─── Excerpted data
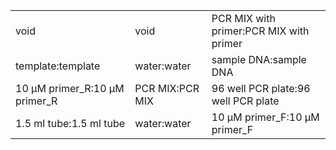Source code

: ||||
|----|----|----|
|void|void|PCR MIX with primer:PCR MIX with primer|
|template:template|water:water|sample DNA:sample DNA|
|10 μM primer_R:10 μM primer_R|PCR MIX:PCR MIX|96 well PCR plate:96 well PCR plate|
|1.5 ml tube:1.5 ml tube|water:water|10 μM primer_F:10 μM primer_F|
──────
What you have to do -> Search the material for the word "water" and copy each line where it occurs.

Output of the exercise ->
|template:template|water:water|sample DNA:sample DNA|
|1.5 ml tube:1.5 ml tube|water:water|10 μM primer_F:10 μM primer_F|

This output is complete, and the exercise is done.